Segment Start: Material for this exercise
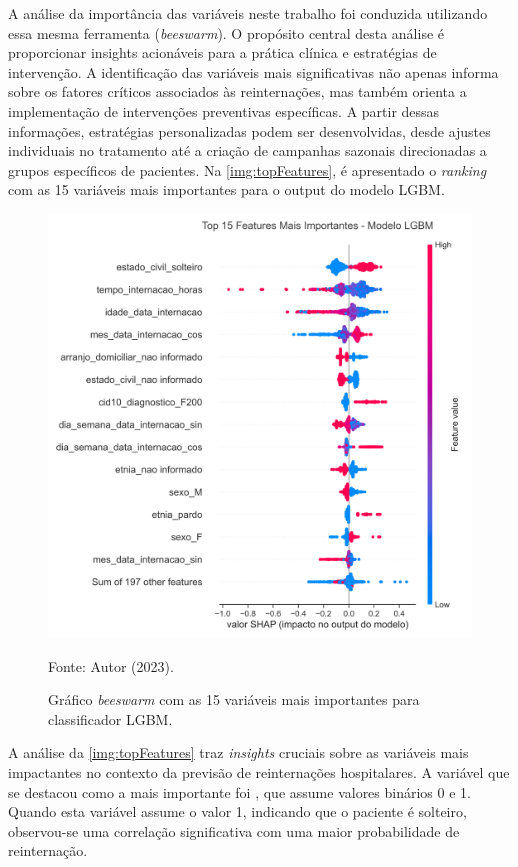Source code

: A análise da importância das variáveis neste trabalho foi conduzida utilizando essa mesma ferramenta (\textit{beeswarm}). O propósito central desta análise é proporcionar insights acionáveis para a prática clínica e estratégias de intervenção. A identificação das variáveis mais significativas não apenas informa sobre os fatores críticos associados às reinternações, mas também orienta a implementação de intervenções preventivas específicas. A partir dessas informações, estratégias personalizadas podem ser desenvolvidas, desde ajustes individuais no tratamento até a criação de campanhas sazonais direcionadas a grupos específicos de pacientes. Na \autoref{img:topFeatures}, é apresentado o \textit{ranking} com as 15 variáveis mais importantes para o output do modelo LGBM.

\begin{figure}
	\centering
	\caption{\label{img:topFeatures}Gráfico \textit{beeswarm} com as 15 variáveis mais importantes para classificador LGBM.}
	\includegraphics[scale=0.7]{USPSC-img/top-features-lgbm.png}
	\begin{center}
		Fonte: Autor (2023).
	\end{center}
\end{figure}

A análise da \autoref{img:topFeatures} traz \textit{insights} cruciais sobre as variáveis mais impactantes no contexto da previsão de reinternações hospitalares. A variável que se destacou como a mais importante foi , que assume valores binários 0 e 1. Quando esta variável assume o valor 1, indicando que o paciente é solteiro, observou-se uma correlação significativa com uma maior probabilidade de reinternação.

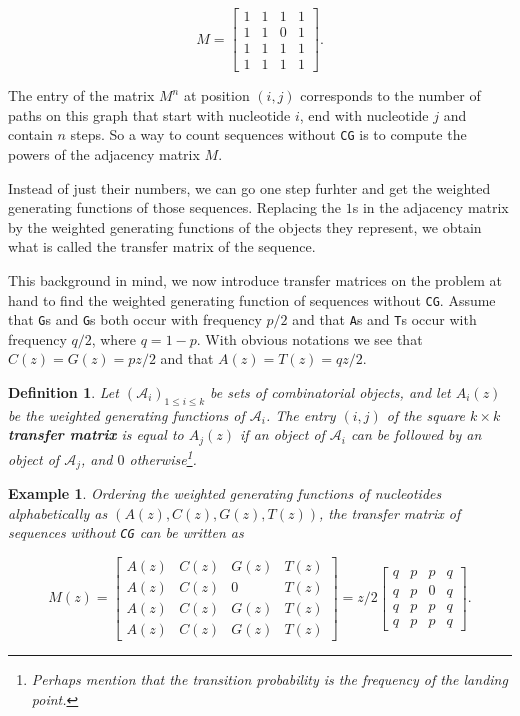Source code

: \documentclass{article}
\newtheorem{definition}{Definition}
\newtheorem{example}{Example}
\begin{document}
\begin{equation*}
M = \left[
\begin{matrix}
1 & 1 & 1 & 1 \\
1 & 1 & 0 & 1 \\
1 & 1 & 1 & 1 \\
1 & 1 & 1 & 1
\end{matrix}
\right].
\end{equation*}

The entry of the matrix $M^n$ at position $(i,j)$ corresponds to the
number of paths on this graph that start with nucleotide $i$, end with
nucleotide $j$ and contain $n$ steps. So a way to count sequences without
\texttt{CG} is to compute the powers of the adjacency matrix $M$.

Instead of just their numbers, we can go one step furhter and get the
weighted generating functions of those sequences. Replacing the $1$s in the
adjacency matrix by the weighted generating functions of the objects they
represent, we obtain what is called the transfer matrix of the sequence.

This background in mind, we now introduce transfer matrices on the problem
at hand to find the weighted generating function of sequences without
\texttt{CG}.  Assume that \texttt{G}s and \texttt{G}s both occur with
frequency $p/2$ and that \texttt{A}s and \texttt{T}s occur with frequency
$q/2$, where $q = 1-p$. With obvious notations we see that $C(z) = G(z) =
pz/2$ and that $A(z) = T(z) = qz/2$.

\begin{definition}
\label{def:transfermat}
Let $(\mathcal{A}_i)_{1 \leq i \leq k}$ be sets of combinatorial objects,
and let $A_i(z)$ be the weighted generating functions of $\mathcal{A}_i$.
The entry $(i,j)$ of the square $k\times k$ \textbf{transfer matrix} is
equal to $A_j(z)$ if an object of $\mathcal{A}_i$ can be followed by an
object of $\mathcal{A}_j$, and $0$ otherwise\footnote{Perhaps mention that
the transition probability is the frequency of the landing point.}.
\end{definition}

\begin{example}
\label{ex:CGmat}
Ordering the weighted generating functions of nucleotides alphabetically
as $(A(z), C(z), G(z), T(z))$, the transfer matrix of sequences without
\texttt{CG} can be written as

\begin{equation}
\label{eq:Mz_CG}
M(z) = \left[
\begin{matrix}
A(z) & C(z) & G(z) & T(z) \\
A(z) & C(z) &  0   & T(z) \\
A(z) & C(z) & G(z) & T(z) \\
A(z) & C(z) & G(z) & T(z)
\end{matrix}
\right] = z/2 \left[
\begin{matrix}
q & p & p & q \\
q & p & 0 & q \\
q & p & p & q \\
q & p & p & q
\end{matrix}
\right].
\end{equation}
\end{example}
\end{document}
Segment End: Material for this exercise
** Problem to solve **
Make an exact copy of the records, pictures excluded.

** Written solution **
Source code

: A análise da importância das variáveis neste trabalho foi conduzida utilizando essa mesma ferramenta (\textit{beeswarm}). O propósito central desta análise é proporcionar insights acionáveis para a prática clínica e estratégias de intervenção. A identificação das variáveis mais significativas não apenas informa sobre os fatores críticos associados às reinternações, mas também orienta a implementação de intervenções preventivas específicas. A partir dessas informações, estratégias personalizadas podem ser desenvolvidas, desde ajustes individuais no tratamento até a criação de campanhas sazonais direcionadas a grupos específicos de pacientes. Na \autoref{img:topFeatures}, é apresentado o \textit{ranking} com as 15 variáveis mais importantes para o output do modelo LGBM.

\begin{figure}
	\centering
	\caption{\label{img:topFeatures}Gráfico \textit{beeswarm} com as 15 variáveis mais importantes para classificador LGBM.}
	\includegraphics[scale=0.7]{USPSC-img/top-features-lgbm.png}
	\begin{center}
		Fonte: Autor (2023).
	\end{center}
\end{figure}

A análise da \autoref{img:topFeatures} traz \textit{insights} cruciais sobre as variáveis mais impactantes no contexto da previsão de reinternações hospitalares. A variável que se destacou como a mais importante foi , que assume valores binários 0 e 1. Quando esta variável assume o valor 1, indicando que o paciente é solteiro, observou-se uma correlação significativa com uma maior probabilidade de reinternação.

Source code

: \documentclass{article}
\newtheorem{definition}{Definition}
\newtheorem{example}{Example}
\begin{document}
\begin{equation*}
M = \left[
\begin{matrix}
1 & 1 & 1 & 1 \\
1 & 1 & 0 & 1 \\
1 & 1 & 1 & 1 \\
1 & 1 & 1 & 1
\end{matrix}
\right].
\end{equation*}

The entry of the matrix $M^n$ at position $(i,j)$ corresponds to the
number of paths on this graph that start with nucleotide $i$, end with
nucleotide $j$ and contain $n$ steps. So a way to count sequences without
\texttt{CG} is to compute the powers of the adjacency matrix $M$.

Instead of just their numbers, we can go one step furhter and get the
weighted generating functions of those sequences. Replacing the $1$s in the
adjacency matrix by the weighted generating functions of the objects they
represent, we obtain what is called the transfer matrix of the sequence.

This background in mind, we now introduce transfer matrices on the problem
at hand to find the weighted generating function of sequences without
\texttt{CG}.  Assume that \texttt{G}s and \texttt{G}s both occur with
frequency $p/2$ and that \texttt{A}s and \texttt{T}s occur with frequency
$q/2$, where $q = 1-p$. With obvious notations we see that $C(z) = G(z) =
pz/2$ and that $A(z) = T(z) = qz/2$.

\begin{definition}
\label{def:transfermat}
Let $(\mathcal{A}_i)_{1 \leq i \leq k}$ be sets of combinatorial objects,
and let $A_i(z)$ be the weighted generating functions of $\mathcal{A}_i$.
The entry $(i,j)$ of the square $k\times k$ \textbf{transfer matrix} is
equal to $A_j(z)$ if an object of $\mathcal{A}_i$ can be followed by an
object of $\mathcal{A}_j$, and $0$ otherwise\footnote{Perhaps mention that
the transition probability is the frequency of the landing point.}.
\end{definition}

\begin{example}
\label{ex:CGmat}
Ordering the weighted generating functions of nucleotides alphabetically
as $(A(z), C(z), G(z), T(z))$, the transfer matrix of sequences without
\texttt{CG} can be written as

\begin{equation}
\label{eq:Mz_CG}
M(z) = \left[
\begin{matrix}
A(z) & C(z) & G(z) & T(z) \\
A(z) & C(z) &  0   & T(z) \\
A(z) & C(z) & G(z) & T(z) \\
A(z) & C(z) & G(z) & T(z)
\end{matrix}
\right] = z/2 \left[
\begin{matrix}
q & p & p & q \\
q & p & 0 & q \\
q & p & p & q \\
q & p & p & q
\end{matrix}
\right].
\end{equation}
\end{example}
\end{document}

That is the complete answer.